During the period of Reconstruction there was considerable upheavel in Southern society. Northerners, known as carpetbaggers, moved south to participate in southern governments. Anti civil-rights terrorists formed the Ku Klux Klan.
Three constitutional amendments were passed in the wake of the Civil War: the thirteenth, which abolished slavery; the fourteenth, which granted civil rights to African Americans; and the fifteenth, which granted civil rights to freed citizens. The fourteenth amendment was opposed by the southern states, and as a precondition of readmission to the Union, they were required to accept it (or the fifteenth after passage of the fourteenth). All Southern states were readmitted by 1870, and all but 500 Confederate sympathizers were pardoned when President Ulysses S. Grant signd the Amnesty Act[?] on May 22, 1872. However, Reconstruction continued until 1877, when the contentious Presidential election was decided in favor of Rutherford B. Hayes, supported by Northern states, over his opponent, Samuel J. Tilden. Some historians have argued that the election was handed to the Hayes in exchange for an end to Reconstruction; this theory characterizes the settlement of that election as the "Compromise of 1877". Not all historians agree with this theory; in any case, regardless of the circumstances, Reconstruction came to an end at this time.

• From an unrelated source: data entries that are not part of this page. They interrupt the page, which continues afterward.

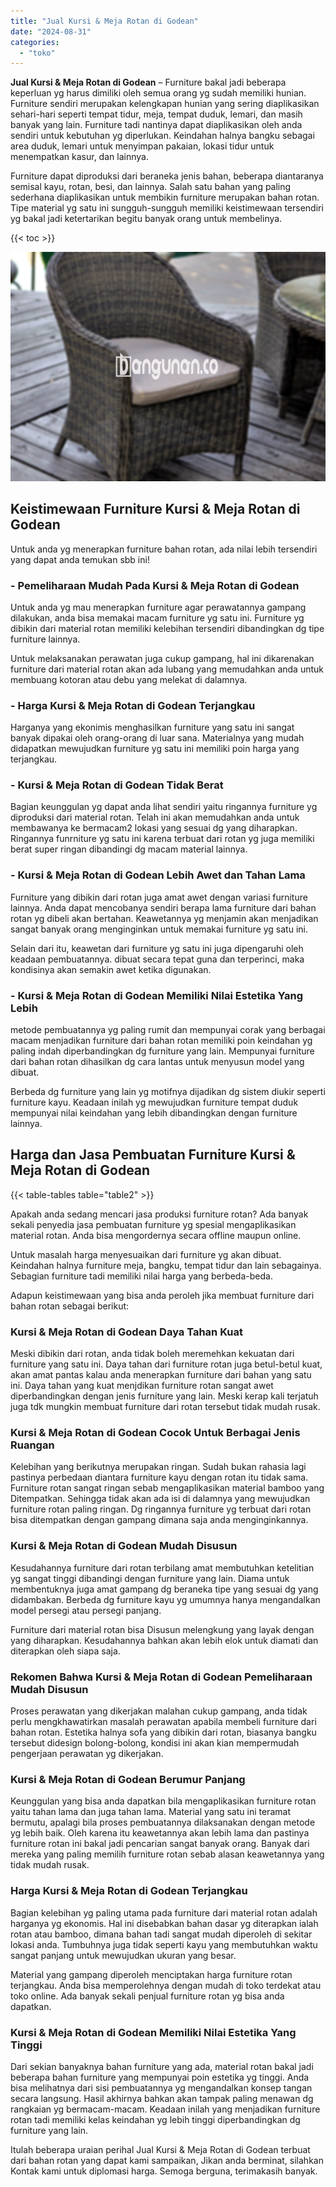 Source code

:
 ```yaml
---
title: "Jual Kursi & Meja Rotan di Godean"
date: "2024-08-31"
categories: 
  - "toko"
---
```


**Jual Kursi & Meja Rotan di Godean** – Furniture bakal jadi beberapa keperluan yg harus dimiliki oleh semua orang yg sudah memiliki hunian. Furniture sendiri merupakan kelengkapan hunian yang sering diaplikasikan sehari-hari seperti tempat tidur, meja, tempat duduk, lemari, dan masih banyak yang lain. Furniture tadi nantinya dapat diaplikasikan oleh anda sendiri untuk kebutuhan yg diperlukan. Keindahan halnya bangku sebagai area duduk, lemari untuk menyimpan pakaian, lokasi tidur untuk menempatkan kasur, dan lainnya.

Furniture dapat diproduksi dari beraneka jenis bahan, beberapa diantaranya semisal kayu, rotan, besi, dan lainnya. Salah satu bahan yang paling sederhana diaplikasikan untuk membikin furniture merupakan bahan rotan. Tipe material yg satu ini sungguh-sungguh memiliki keistimewaan tersendiri yg bakal jadi ketertarikan begitu banyak orang untuk membelinya.

{{< toc >}}

![Jual Kursi & Meja Rotan di Godean](/images/kursi-meja-rotan-murah28.png)

## Keistimewaan Furniture Kursi & Meja Rotan di Godean

Untuk anda yg menerapkan furniture bahan rotan, ada nilai lebih tersendiri yang dapat anda temukan sbb ini!

### \- Pemeliharaan Mudah Pada Kursi & Meja Rotan di Godean

Untuk anda yg mau menerapkan furniture agar perawatannya gampang dilakukan, anda bisa memakai macam furniture yg satu ini. Furniture yg dibikin dari material rotan memiliki kelebihan tersendiri dibandingkan dg tipe furniture lainnya.

Untuk melaksanakan perawatan juga cukup gampang, hal ini dikarenakan furniture dari material rotan akan ada lubang yang memudahkan anda untuk membuang kotoran atau debu yang melekat di dalamnya.

### \- Harga Kursi & Meja Rotan di Godean Terjangkau

Harganya yang ekonimis menghasilkan furniture yang satu ini sangat banyak dipakai oleh orang-orang di luar sana. Materialnya yang mudah didapatkan mewujudkan furniture yg satu ini memiliki poin harga yang terjangkau.

### \- Kursi & Meja Rotan di Godean Tidak Berat

Bagian keunggulan yg dapat anda lihat sendiri yaitu ringannya furniture yg diproduksi dari material rotan. Telah ini akan memudahkan anda untuk membawanya ke bermacam2 lokasi yang sesuai dg yang diharapkan. Ringannya funrniture yg satu ini karena terbuat dari rotan yg juga memiliki berat super ringan dibandingi dg macam material lainnya.

### \- Kursi & Meja Rotan di Godean Lebih Awet dan Tahan Lama

Furniture yang dibikin dari rotan juga amat awet dengan variasi furniture lainnya. Anda dapat mencobanya sendiri berapa lama furniture dari bahan rotan yg dibeli akan bertahan. Keawetannya yg menjamin akan menjadikan sangat banyak orang menginginkan untuk memakai furniture yg satu ini.

Selain dari itu, keawetan dari furniture yg satu ini juga dipengaruhi oleh keadaan pembuatannya. dibuat secara tepat guna dan terperinci, maka kondisinya akan semakin awet ketika digunakan.

### \- Kursi & Meja Rotan di Godean Memiliki Nilai Estetika Yang Lebih

metode pembuatannya yg paling rumit dan mempunyai corak yang berbagai macam menjadikan furniture dari bahan rotan memiliki poin keindahan yg paling indah diperbandingkan dg furniture yang lain. Mempunyai furniture dari bahan rotan dihasilkan dg cara lantas untuk menyusun model yang dibuat.

Berbeda dg furniture yang lain yg motifnya dijadikan dg sistem diukir seperti furniture kayu. Keadaan inilah yg mewujudkan furniture tempat duduk mempunyai nilai keindahan yang lebih dibandingkan dengan furniture lainnya.

## Harga dan Jasa Pembuatan Furniture Kursi & Meja Rotan di Godean

{{< table-tables table="table2" >}}

Apakah anda sedang mencari jasa produksi furniture rotan? Ada banyak sekali penyedia jasa pembuatan furniture yg spesial mengaplikasikan material rotan. Anda bisa mengordernya secara offline maupun online.

Untuk masalah harga menyesuaikan dari furniture yg akan dibuat. Keindahan halnya furniture meja, bangku, tempat tidur dan lain sebagainya. Sebagian furniture tadi memiliki nilai harga yang berbeda-beda.

Adapun keistimewaan yang bisa anda peroleh jika membuat furniture dari bahan rotan sebagai berikut:

### Kursi & Meja Rotan di Godean Daya Tahan Kuat

Meski dibikin dari rotan, anda tidak boleh meremehkan kekuatan dari furniture yang satu ini. Daya tahan dari furniture rotan juga betul-betul kuat, akan amat pantas kalau anda menerapkan furniture dari bahan yang satu ini. Daya tahan yang kuat menjdikan furniture rotan sangat awet diperbandingkan dengan jenis furniture yang lain. Meski kerap kali terjatuh juga tdk mungkin membuat furniture dari rotan tersebut tidak mudah rusak.

### Kursi & Meja Rotan di Godean Cocok Untuk Berbagai Jenis Ruangan

Kelebihan yang berikutnya merupakan ringan. Sudah bukan rahasia lagi pastinya perbedaan diantara furniture kayu dengan rotan itu tidak sama. Furniture rotan sangat ringan sebab mengaplikasikan material bamboo yang Ditempatkan. Sehingga tidak akan ada isi di dalamnya yang mewujudkan furniture rotan paling ringan. Dg ringannya furniture yg terbuat dari rotan bisa ditempatkan dengan gampang dimana saja anda menginginkannya.

### Kursi & Meja Rotan di Godean Mudah Disusun

Kesudahannya furniture dari rotan terbilang amat membutuhkan ketelitian yg sangat tinggi dibandingi dengan furniture yang lain. Diama untuk membentuknya juga amat gampang dg beraneka tipe yang sesuai dg yang didambakan. Berbeda dg furniture kayu yg umumnya hanya mengandalkan model persegi atau persegi panjang.

Furniture dari material rotan bisa Disusun melengkung yang layak dengan yang diharapkan. Kesudahannya bahkan akan lebih elok untuk diamati dan diterapkan oleh siapa saja.

### Rekomen Bahwa Kursi & Meja Rotan di Godean Pemeliharaan Mudah Disusun

Proses perawatan yang dikerjakan malahan cukup gampang, anda tidak perlu mengkhawatirkan masalah perawatan apabila membeli furniture dari bahan rotan. Estetika halnya sofa yang dibikin dari rotan, biasanya bangku tersebut didesign bolong-bolong, kondisi ini akan kian mempermudah pengerjaan perawatan yg dikerjakan.

### Kursi & Meja Rotan di Godean Berumur Panjang

Keunggulan yang bisa anda dapatkan bila mengaplikasikan furniture rotan yaitu tahan lama dan juga tahan lama. Material yang satu ini teramat bermutu, apalagi bila proses pembuatannya dilaksanakan dengan metode yg lebih baik. Oleh karena itu keawetannya akan lebih lama dan pastinya furniture rotan ini bakal jadi pencarian sangat banyak orang. Banyak dari mereka yang paling memilih furniture rotan sebab alasan keawetannya yang tidak mudah rusak.

### Harga Kursi & Meja Rotan di Godean Terjangkau

Bagian kelebihan yg paling utama pada furniture dari material rotan adalah harganya yg ekonomis. Hal ini disebabkan bahan dasar yg diterapkan ialah rotan atau bamboo, dimana bahan tadi sangat mudah diperoleh di sekitar lokasi anda. Tumbuhnya juga tidak seperti kayu yang membutuhkan waktu sangat panjang untuk mewujudkan ukuran yang besar.

Material yang gampang diperoleh menciptakan harga furniture rotan terjangkau. Anda bisa memperolehnya dengan mudah di toko terdekat atau toko online. Ada banyak sekali penjual furniture rotan yg bisa anda dapatkan.

### Kursi & Meja Rotan di Godean Memiliki Nilai Estetika Yang Tinggi

Dari sekian banyaknya bahan furniture yang ada, material rotan bakal jadi beberapa bahan furniture yang mempunyai poin estetika yg tinggi. Anda bisa melihatnya dari sisi pembuatannya yg mengandalkan konsep tangan secara langsung. Hasil akhirnya bahkan akan tampak paling menawan dg rangkaian yg bermacam-macam. Keadaan inilah yang menjadikan furniture rotan tadi memiliki kelas keindahan yg lebih tinggi diperbandingkan dg furniture yang lain.

Itulah beberapa uraian perihal Jual Kursi & Meja Rotan di Godean terbuat dari bahan rotan yang dapat kami sampaikan, Jikan anda berminat, silahkan Kontak kami untuk diplomasi harga. Semoga berguna, terimakasih banyak.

The end of Reconstruction essentially signalled the end of civil rights for African Americans; as the years passed after the end of the war, the North lost interest in continuing to pursue the matter and instead turned its attention towards other concerns. The South was essentially allowed to establish a segregated society in return for accepting its integration into the Union, and the initial flurry of civil rights measures were eroded over time. In the aftermath of Reconstruction, much of the civil rights legislation was later overturned by the United States Supreme Court near the end of the 19th Century. Most notably, the court ruled in the Civil Rights Cases 109 US 3 1883 that states could enact laws that segregated black and white citizens in public places. Plessy v. Ferguson 163 US 537 1896 went even further, providing that segregation was legal as long as it provided for "separate but equal" facilities. Brown v. Board of Education of Topeka 347 US 483 1954 was one of the landmark 20th-century cases in which the Supreme Court reversed itself on segregation, but it was not until the Federal government formally struck down the concept of segregation in all public facilities in Title II of the Civil Rights Act of 1964 that Plessy was formally reversed. This act, along with the Voting Rights Act of 1965, finally paved the way to an end to officially sanctioned segregation in the United States.